Without the pictures, write out all the lines below exactly as they appear.

| DATA EXTRACT |

=== Section Start ===

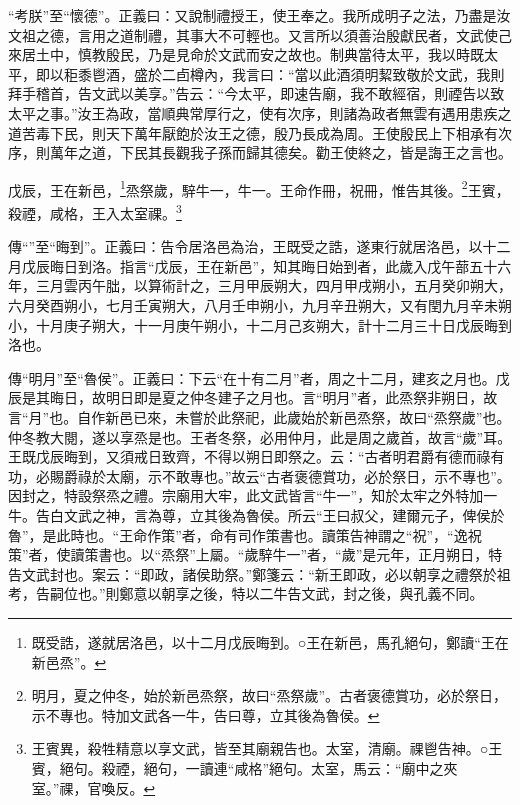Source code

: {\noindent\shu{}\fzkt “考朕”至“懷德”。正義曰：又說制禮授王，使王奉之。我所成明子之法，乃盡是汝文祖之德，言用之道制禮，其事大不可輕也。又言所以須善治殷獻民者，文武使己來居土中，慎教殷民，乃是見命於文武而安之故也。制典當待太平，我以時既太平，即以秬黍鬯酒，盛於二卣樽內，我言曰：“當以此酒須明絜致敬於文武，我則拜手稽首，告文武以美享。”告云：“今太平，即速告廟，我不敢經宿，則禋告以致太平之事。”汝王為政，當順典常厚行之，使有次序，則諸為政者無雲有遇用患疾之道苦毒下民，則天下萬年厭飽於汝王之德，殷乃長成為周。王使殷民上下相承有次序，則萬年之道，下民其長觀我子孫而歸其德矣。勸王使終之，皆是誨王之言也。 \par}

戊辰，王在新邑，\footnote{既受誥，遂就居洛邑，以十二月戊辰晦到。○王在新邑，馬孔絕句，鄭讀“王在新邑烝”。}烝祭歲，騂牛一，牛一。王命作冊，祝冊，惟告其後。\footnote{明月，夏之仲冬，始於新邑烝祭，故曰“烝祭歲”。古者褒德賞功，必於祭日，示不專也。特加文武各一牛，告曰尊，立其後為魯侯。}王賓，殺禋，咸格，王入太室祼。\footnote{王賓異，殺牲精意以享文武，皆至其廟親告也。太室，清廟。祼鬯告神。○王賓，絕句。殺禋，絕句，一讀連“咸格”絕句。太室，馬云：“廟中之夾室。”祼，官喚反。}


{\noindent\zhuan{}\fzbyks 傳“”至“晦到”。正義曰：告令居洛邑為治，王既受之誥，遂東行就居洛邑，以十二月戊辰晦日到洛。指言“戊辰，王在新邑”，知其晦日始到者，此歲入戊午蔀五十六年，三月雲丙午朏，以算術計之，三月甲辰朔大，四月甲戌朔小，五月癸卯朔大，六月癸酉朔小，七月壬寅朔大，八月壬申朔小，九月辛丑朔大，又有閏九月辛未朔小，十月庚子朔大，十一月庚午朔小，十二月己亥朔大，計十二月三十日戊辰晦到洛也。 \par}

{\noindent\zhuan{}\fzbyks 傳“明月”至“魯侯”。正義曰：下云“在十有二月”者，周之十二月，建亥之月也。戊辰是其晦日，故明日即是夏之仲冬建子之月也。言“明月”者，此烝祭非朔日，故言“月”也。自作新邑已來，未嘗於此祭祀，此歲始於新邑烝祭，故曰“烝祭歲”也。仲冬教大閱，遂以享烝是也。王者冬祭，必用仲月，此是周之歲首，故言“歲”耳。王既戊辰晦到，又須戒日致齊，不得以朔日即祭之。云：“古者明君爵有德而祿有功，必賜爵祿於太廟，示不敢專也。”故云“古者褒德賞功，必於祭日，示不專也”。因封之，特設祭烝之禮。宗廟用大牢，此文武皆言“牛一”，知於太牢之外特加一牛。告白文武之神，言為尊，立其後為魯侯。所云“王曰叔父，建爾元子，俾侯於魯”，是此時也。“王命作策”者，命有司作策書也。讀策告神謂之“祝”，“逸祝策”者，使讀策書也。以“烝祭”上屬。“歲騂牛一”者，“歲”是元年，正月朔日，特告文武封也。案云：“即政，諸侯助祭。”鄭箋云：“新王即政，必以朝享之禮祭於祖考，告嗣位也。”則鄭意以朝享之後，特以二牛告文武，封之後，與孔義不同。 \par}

=== Section End ===

| EXERCISE RESPONSE |
Source code

: {\noindent\shu{}\fzkt “考朕”至“懷德”。正義曰：又說制禮授王，使王奉之。我所成明子之法，乃盡是汝文祖之德，言用之道制禮，其事大不可輕也。又言所以須善治殷獻民者，文武使己來居土中，慎教殷民，乃是見命於文武而安之故也。制典當待太平，我以時既太平，即以秬黍鬯酒，盛於二卣樽內，我言曰：“當以此酒須明絜致敬於文武，我則拜手稽首，告文武以美享。”告云：“今太平，即速告廟，我不敢經宿，則禋告以致太平之事。”汝王為政，當順典常厚行之，使有次序，則諸為政者無雲有遇用患疾之道苦毒下民，則天下萬年厭飽於汝王之德，殷乃長成為周。王使殷民上下相承有次序，則萬年之道，下民其長觀我子孫而歸其德矣。勸王使終之，皆是誨王之言也。 \par}

戊辰，王在新邑，\footnote{既受誥，遂就居洛邑，以十二月戊辰晦到。○王在新邑，馬孔絕句，鄭讀“王在新邑烝”。}烝祭歲，騂牛一，牛一。王命作冊，祝冊，惟告其後。\footnote{明月，夏之仲冬，始於新邑烝祭，故曰“烝祭歲”。古者褒德賞功，必於祭日，示不專也。特加文武各一牛，告曰尊，立其後為魯侯。}王賓，殺禋，咸格，王入太室祼。\footnote{王賓異，殺牲精意以享文武，皆至其廟親告也。太室，清廟。祼鬯告神。○王賓，絕句。殺禋，絕句，一讀連“咸格”絕句。太室，馬云：“廟中之夾室。”祼，官喚反。}


{\noindent\zhuan{}\fzbyks 傳“”至“晦到”。正義曰：告令居洛邑為治，王既受之誥，遂東行就居洛邑，以十二月戊辰晦日到洛。指言“戊辰，王在新邑”，知其晦日始到者，此歲入戊午蔀五十六年，三月雲丙午朏，以算術計之，三月甲辰朔大，四月甲戌朔小，五月癸卯朔大，六月癸酉朔小，七月壬寅朔大，八月壬申朔小，九月辛丑朔大，又有閏九月辛未朔小，十月庚子朔大，十一月庚午朔小，十二月己亥朔大，計十二月三十日戊辰晦到洛也。 \par}

{\noindent\zhuan{}\fzbyks 傳“明月”至“魯侯”。正義曰：下云“在十有二月”者，周之十二月，建亥之月也。戊辰是其晦日，故明日即是夏之仲冬建子之月也。言“明月”者，此烝祭非朔日，故言“月”也。自作新邑已來，未嘗於此祭祀，此歲始於新邑烝祭，故曰“烝祭歲”也。仲冬教大閱，遂以享烝是也。王者冬祭，必用仲月，此是周之歲首，故言“歲”耳。王既戊辰晦到，又須戒日致齊，不得以朔日即祭之。云：“古者明君爵有德而祿有功，必賜爵祿於太廟，示不敢專也。”故云“古者褒德賞功，必於祭日，示不專也”。因封之，特設祭烝之禮。宗廟用大牢，此文武皆言“牛一”，知於太牢之外特加一牛。告白文武之神，言為尊，立其後為魯侯。所云“王曰叔父，建爾元子，俾侯於魯”，是此時也。“王命作策”者，命有司作策書也。讀策告神謂之“祝”，“逸祝策”者，使讀策書也。以“烝祭”上屬。“歲騂牛一”者，“歲”是元年，正月朔日，特告文武封也。案云：“即政，諸侯助祭。”鄭箋云：“新王即政，必以朝享之禮祭於祖考，告嗣位也。”則鄭意以朝享之後，特以二牛告文武，封之後，與孔義不同。 \par}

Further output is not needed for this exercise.